-- RECORDS TO USE follows --
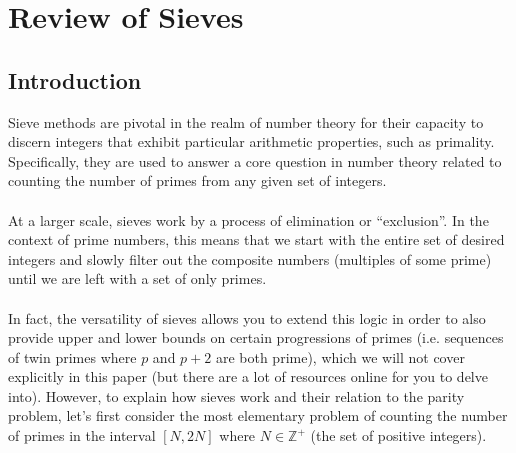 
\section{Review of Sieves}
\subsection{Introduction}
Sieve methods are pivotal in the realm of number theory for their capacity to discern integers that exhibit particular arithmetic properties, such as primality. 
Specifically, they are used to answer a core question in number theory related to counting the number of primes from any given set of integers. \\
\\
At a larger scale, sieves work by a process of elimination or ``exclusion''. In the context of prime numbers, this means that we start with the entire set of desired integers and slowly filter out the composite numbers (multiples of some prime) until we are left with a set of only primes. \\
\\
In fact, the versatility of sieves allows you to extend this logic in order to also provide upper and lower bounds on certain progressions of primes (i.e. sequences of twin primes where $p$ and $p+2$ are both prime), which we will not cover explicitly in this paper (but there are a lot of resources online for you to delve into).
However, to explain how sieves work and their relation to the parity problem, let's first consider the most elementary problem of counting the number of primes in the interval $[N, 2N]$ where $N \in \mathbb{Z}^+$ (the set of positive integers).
-- RECORDS TO USE concluded --
-- RECORDS TO USE follows --
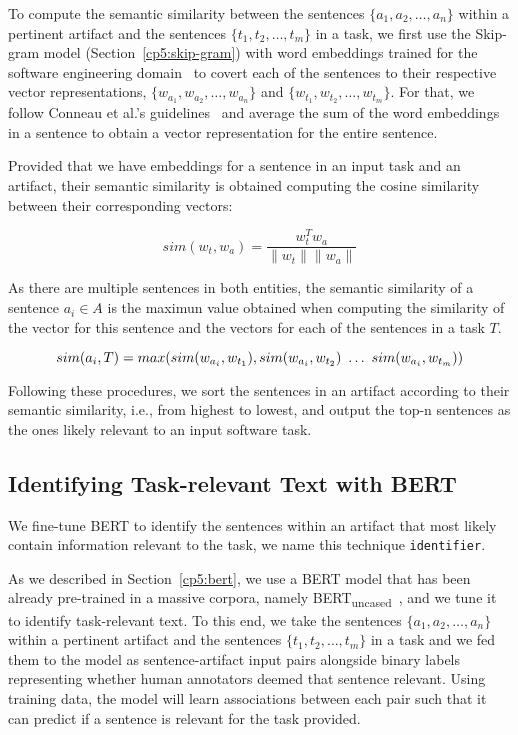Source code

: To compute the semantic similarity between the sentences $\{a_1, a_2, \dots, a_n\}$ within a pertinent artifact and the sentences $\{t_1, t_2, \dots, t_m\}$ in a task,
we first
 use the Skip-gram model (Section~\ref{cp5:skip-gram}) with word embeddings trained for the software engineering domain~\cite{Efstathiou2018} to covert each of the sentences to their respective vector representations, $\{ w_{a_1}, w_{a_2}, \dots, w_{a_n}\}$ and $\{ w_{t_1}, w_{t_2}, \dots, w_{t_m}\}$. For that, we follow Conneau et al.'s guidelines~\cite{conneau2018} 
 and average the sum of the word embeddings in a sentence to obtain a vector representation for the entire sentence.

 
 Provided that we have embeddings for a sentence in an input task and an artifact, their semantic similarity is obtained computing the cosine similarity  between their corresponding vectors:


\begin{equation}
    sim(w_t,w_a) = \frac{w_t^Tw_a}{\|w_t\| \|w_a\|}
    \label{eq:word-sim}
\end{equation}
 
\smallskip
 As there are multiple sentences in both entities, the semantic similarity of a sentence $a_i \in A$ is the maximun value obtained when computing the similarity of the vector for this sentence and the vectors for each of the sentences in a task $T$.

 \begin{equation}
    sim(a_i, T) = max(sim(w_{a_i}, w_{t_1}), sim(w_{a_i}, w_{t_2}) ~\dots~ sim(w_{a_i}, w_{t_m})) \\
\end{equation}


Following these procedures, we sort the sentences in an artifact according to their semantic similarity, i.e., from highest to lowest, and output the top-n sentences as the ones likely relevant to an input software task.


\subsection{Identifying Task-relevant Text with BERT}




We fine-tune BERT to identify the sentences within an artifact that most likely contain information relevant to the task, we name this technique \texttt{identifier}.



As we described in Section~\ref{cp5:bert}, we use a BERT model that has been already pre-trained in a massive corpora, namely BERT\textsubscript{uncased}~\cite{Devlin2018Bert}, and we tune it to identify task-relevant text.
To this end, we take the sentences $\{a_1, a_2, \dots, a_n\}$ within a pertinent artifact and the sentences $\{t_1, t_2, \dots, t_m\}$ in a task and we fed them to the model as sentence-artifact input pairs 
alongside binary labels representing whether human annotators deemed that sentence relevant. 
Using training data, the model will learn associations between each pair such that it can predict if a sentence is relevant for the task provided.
-- RECORDS TO USE concluded --
How many lines of the data above include the word "theory"? Only that number should be returned.

- WRITTEN RESPONSE: 2